Topliner Duris is fast becoming something of a fave with Brit arthouse auds after he won great praise from the Brit critics for his turn in “The Beat That My Heart Skipped.”
But not all “Moliere” reviews purr: “Oscar Wilde died complaining of the wallpaper in his Paris hotel room. French wallpaper can be a nasty thing and French costume biopics even worse: wallpaper in motion,” sniped Nigel Andrews in the Financial Times.
“Order of the Phoenix” enjoyed a mind-blowing opening day in Gaul, where it went out on 950 screens and achieved the best ever launch for Warner Bros.
French crix were also quite divided, however. While TeleCineObs lauded, “The fifth ‘Potter’ film holds to all its promises in mobilizing the flower of British actors,” Allocine shrugged: “After a masterful opening, it quickly becomes disillusioning.”
Among the new openers, “Hostel Part II” is off to a so-so start. Helmer Eli Roth’s latest foray into so-called “torture porn” has divided critics in Gaul, much as elsewhere, but took in a mere $125,000 on 138 for Sony. “Brilliantly written situations. Shockingly morbid gags. Roth poses formidable questions,” proclaimed Le Monde. “Unlimited gore that only hardcore Roth fans could appreciate,” dissed Liberation.
The frame is all about “Harry Potter” in Italy, where “Order of the Phoenix” bowed boffo on Wednesday, busting the Italo record for a Wednesday outing.
Early indication is the risk Warner Bros. took by including Italy in its summer outing of “Phoenix” will pay off and local exhibbers are hailing it as the turning point in the country’s summer release patterns.
In the past Italy was largely excluded from day-and-tentpoles since historically Italians desert movie theaters and hit the beaches in the sunny season, but that is changing.
Italo admissions since June are up 24% compared with the same period last year, thanks to other recent tentpoles, including “Spider-Man 3,” “Pirates of the Caribbean: At World’s End” and “Transformers.”
Only other Italo outings besides Potter this weekend are BVI’s “The Lookout,” starring Joseph Gordon-Levitt, about a physically disabled young man who becomes involved in a bank heist, and Gallic auteur Jacques Rivette’s “Don’t Touch the Ax,” out on 18 via Mikado.
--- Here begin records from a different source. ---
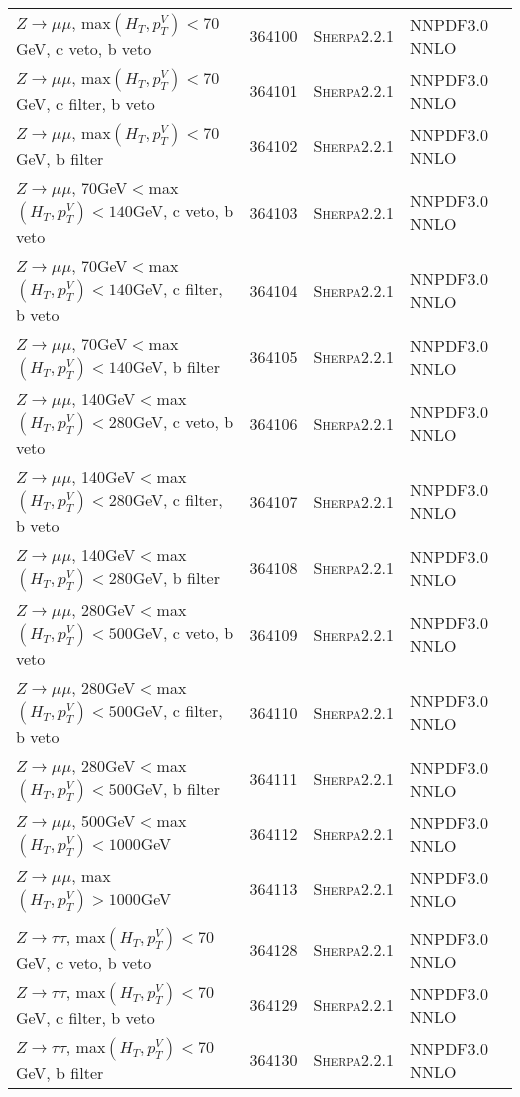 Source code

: \begin{table}[h!]
\begin{center}
{\begin{tabular}{@{} lcll @{}}
$Z\rightarrow \mu\mu$, max$(H_T,p_T^V)<70$GeV, c veto, b veto &  364100&  \textsc{Sherpa2.2.1} &NNPDF3.0 NNLO \\
$Z\rightarrow \mu\mu$, max$(H_T,p_T^V)<70$GeV, c filter, b veto & 364101&  \textsc{Sherpa2.2.1} &NNPDF3.0 NNLO \\
$Z\rightarrow \mu\mu$, max$(H_T,p_T^V)<70$GeV, b filter & 364102&  \textsc{Sherpa2.2.1} &NNPDF3.0 NNLO \\
$Z\rightarrow \mu\mu$, 70GeV$<$max$(H_T,p_T^V)<140$GeV, c veto, b veto & 364103& \textsc{Sherpa2.2.1} &NNPDF3.0 NNLO \\
$Z\rightarrow \mu\mu$, 70GeV$<$max$(H_T,p_T^V)<140$GeV, c filter, b veto & 364104& \textsc{Sherpa2.2.1} &NNPDF3.0 NNLO \\
$Z\rightarrow \mu\mu$, 70GeV$<$max$(H_T,p_T^V)<140$GeV, b filter & 364105& \textsc{Sherpa2.2.1} &NNPDF3.0 NNLO \\
$Z\rightarrow \mu\mu$, 140GeV$<$max$(H_T,p_T^V)<280$GeV, c veto, b veto & 364106&  \textsc{Sherpa2.2.1} &NNPDF3.0 NNLO \\
$Z\rightarrow \mu\mu$, 140GeV$<$max$(H_T,p_T^V)<280$GeV, c filter, b veto & 364107& \textsc{Sherpa2.2.1} &NNPDF3.0 NNLO \\
$Z\rightarrow \mu\mu$, 140GeV$<$max$(H_T,p_T^V)<280$GeV, b filter & 364108& \textsc{Sherpa2.2.1} &NNPDF3.0 NNLO \\
$Z\rightarrow \mu\mu$, 280GeV$<$max$(H_T,p_T^V)<500$GeV, c veto, b veto & 364109& \textsc{Sherpa2.2.1} &NNPDF3.0 NNLO \\
$Z\rightarrow \mu\mu$, 280GeV$<$max$(H_T,p_T^V)<500$GeV, c filter, b veto & 364110& \textsc{Sherpa2.2.1} &NNPDF3.0 NNLO \\
$Z\rightarrow \mu\mu$, 280GeV$<$max$(H_T,p_T^V)<500$GeV, b filter &  364111& \textsc{Sherpa2.2.1} &NNPDF3.0 NNLO \\
$Z\rightarrow \mu\mu$, 500GeV$<$max$(H_T,p_T^V)<1000$GeV & 364112& \textsc{Sherpa2.2.1} &NNPDF3.0 NNLO \\
$Z\rightarrow \mu\mu$, max$(H_T,p_T^V)>1000$GeV&  364113&  	 \textsc{Sherpa2.2.1} &NNPDF3.0 NNLO \\	\\
$Z\rightarrow \tau\tau$, max$(H_T,p_T^V)<70$GeV, c veto, b veto &  364128&  \textsc{Sherpa2.2.1} &NNPDF3.0 NNLO \\
$Z\rightarrow \tau\tau$, max$(H_T,p_T^V)<70$GeV, c filter, b veto & 364129&  \textsc{Sherpa2.2.1} &NNPDF3.0 NNLO \\
$Z\rightarrow \tau\tau$, max$(H_T,p_T^V)<70$GeV, b filter & 364130&  \textsc{Sherpa2.2.1} &NNPDF3.0 NNLO \\

\end{tabular}}
\end{center}
\end{table}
Based on a Balzac book, “Ax” was in Berlin and is going to Toronto.
In Spain, an abyss separates “Potter’s” 617 copy-spread and the second-biggest release, “Gray Matters,” which goes out on 100 prints via Aurum.
The third biggest newbie, Sven Taddicken’s German drama “Emma’s Bliss,” receives only a 32-copy launch Friday.
“The weekend will be big, but I don’t think the weekend in itself will be an all-time record,” said one box office analyst.
Pic got a less than stellar review from El Pais, which wrote: “The franchise has lost its naughty childlike freshness.”
Negative reviews will hardly affect the franchise’s huge number of fans, however.
For Spanish distribs looking to deal with “Pottermania,” it’s all about counter programming. “All we can do is counter-program, carefully selecting urban locations,” said one distrib.
Manga is releasing “Fast Food Nation” on 32, while “Emma Bliss,” going out via Nirvana, may see good first week biz given its upbeat reception at last year’s San Sebastian Film Festival.